╭──

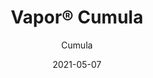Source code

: ---
title: "Vapor® Cumula"
image_primary: "img/Arktura-Vapor-Cumula-Toronto-CA_WEB_1-scaled.jpg"
image_secondary: "img/Arktura-Vapor-Cumula-Ceiling-Feature-Image-1600x1600.png"
description: "Cumula%20powder-coated%20aluminum%20torsion%20spring%20panels%20take%20inspiration%20from%20a%20beautiful%20spring%20day%2C%20giving%20your%20design%20the%20ephemeral%20feeling%20of%20a%20cloudy%20sky.%20The%20pattern%20continues%20seamlessly%20from%20panel%20to%20panel%2C%20and%20with%20the%20addition%20of%20our%20Soft%20Sound%AE%20backer%2C%20you%20can%20also%20reduce%20the%20amount%20of%20ambient%20noise.%20Or%20try%20our%20integrated%20lighting%20backer%20if%20you%20want%20a%20design%20that%20shines."
designer: "Arktura"
tags: 
  - "Acoustic"
  - "Ceiling Panels"
  - "Wall Panels"
  - "Lighting"
subtitle: "Cumula"
href: "https://arktura.com/product/vapor-cumula/"
category: "Acoustic"
manufacturer: "Arktura"
slug: "/manufacturers/arktura/acoustic/arktura-vapor-cumula"
date: "2021-05-07"
---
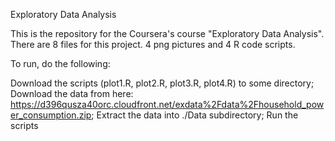 Exploratory Data Analysis

This is the repository for the Coursera's course "Exploratory Data Analysis". There are 8 files for this project. 4 png pictures and 4 R code scripts.

To run, do the following:

Download the scripts (plot1.R, plot2.R, plot3.R, plot4.R) to some directory;
Download the data from here: https://d396qusza40orc.cloudfront.net/exdata%2Fdata%2Fhousehold_power_consumption.zip;
Extract the data into ./Data subdirectory;
Run the scripts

╰──

Problem to work on —
Give back each of the records above word for word, apart from the pictures.

Answer box —
Source code

: ---
title: "Vapor® Cumula"
image_primary: "img/Arktura-Vapor-Cumula-Toronto-CA_WEB_1-scaled.jpg"
image_secondary: "img/Arktura-Vapor-Cumula-Ceiling-Feature-Image-1600x1600.png"
description: "Cumula%20powder-coated%20aluminum%20torsion%20spring%20panels%20take%20inspiration%20from%20a%20beautiful%20spring%20day%2C%20giving%20your%20design%20the%20ephemeral%20feeling%20of%20a%20cloudy%20sky.%20The%20pattern%20continues%20seamlessly%20from%20panel%20to%20panel%2C%20and%20with%20the%20addition%20of%20our%20Soft%20Sound%AE%20backer%2C%20you%20can%20also%20reduce%20the%20amount%20of%20ambient%20noise.%20Or%20try%20our%20integrated%20lighting%20backer%20if%20you%20want%20a%20design%20that%20shines."
designer: "Arktura"
tags: 
  - "Acoustic"
  - "Ceiling Panels"
  - "Wall Panels"
  - "Lighting"
subtitle: "Cumula"
href: "https://arktura.com/product/vapor-cumula/"
category: "Acoustic"
manufacturer: "Arktura"
slug: "/manufacturers/arktura/acoustic/arktura-vapor-cumula"
date: "2021-05-07"
---
 Exploratory Data Analysis

This is the repository for the Coursera's course "Exploratory Data Analysis". There are 8 files for this project. 4 png pictures and 4 R code scripts.

To run, do the following:

Download the scripts (plot1.R, plot2.R, plot3.R, plot4.R) to some directory;
Download the data from here: https://d396qusza40orc.cloudfront.net/exdata%2Fdata%2Fhousehold_power_consumption.zip;
Extract the data into ./Data subdirectory;
Run the scripts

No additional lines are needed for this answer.